Task input: Begin
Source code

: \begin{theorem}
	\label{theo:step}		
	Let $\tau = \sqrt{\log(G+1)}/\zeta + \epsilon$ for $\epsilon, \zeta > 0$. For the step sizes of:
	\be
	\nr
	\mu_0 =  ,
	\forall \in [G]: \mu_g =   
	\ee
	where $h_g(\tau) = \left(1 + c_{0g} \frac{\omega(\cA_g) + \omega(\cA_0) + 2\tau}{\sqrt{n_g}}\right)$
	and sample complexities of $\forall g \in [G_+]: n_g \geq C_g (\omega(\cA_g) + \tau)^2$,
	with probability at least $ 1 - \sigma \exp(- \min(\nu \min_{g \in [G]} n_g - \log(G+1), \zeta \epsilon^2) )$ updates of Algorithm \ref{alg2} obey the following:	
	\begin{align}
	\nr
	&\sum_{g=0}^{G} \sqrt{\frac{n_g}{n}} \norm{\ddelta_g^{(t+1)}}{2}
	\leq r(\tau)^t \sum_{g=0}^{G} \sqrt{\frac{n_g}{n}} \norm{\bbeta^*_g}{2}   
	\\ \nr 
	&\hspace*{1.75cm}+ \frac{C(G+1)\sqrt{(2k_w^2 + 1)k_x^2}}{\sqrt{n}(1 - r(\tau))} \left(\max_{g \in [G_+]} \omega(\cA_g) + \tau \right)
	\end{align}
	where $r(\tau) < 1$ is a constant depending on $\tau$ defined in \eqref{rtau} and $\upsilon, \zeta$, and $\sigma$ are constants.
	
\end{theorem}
Task input: End
Exercise description: In the records above, count the lines that contain the word "sqrt" and state only that count.

Result for this exercise: 5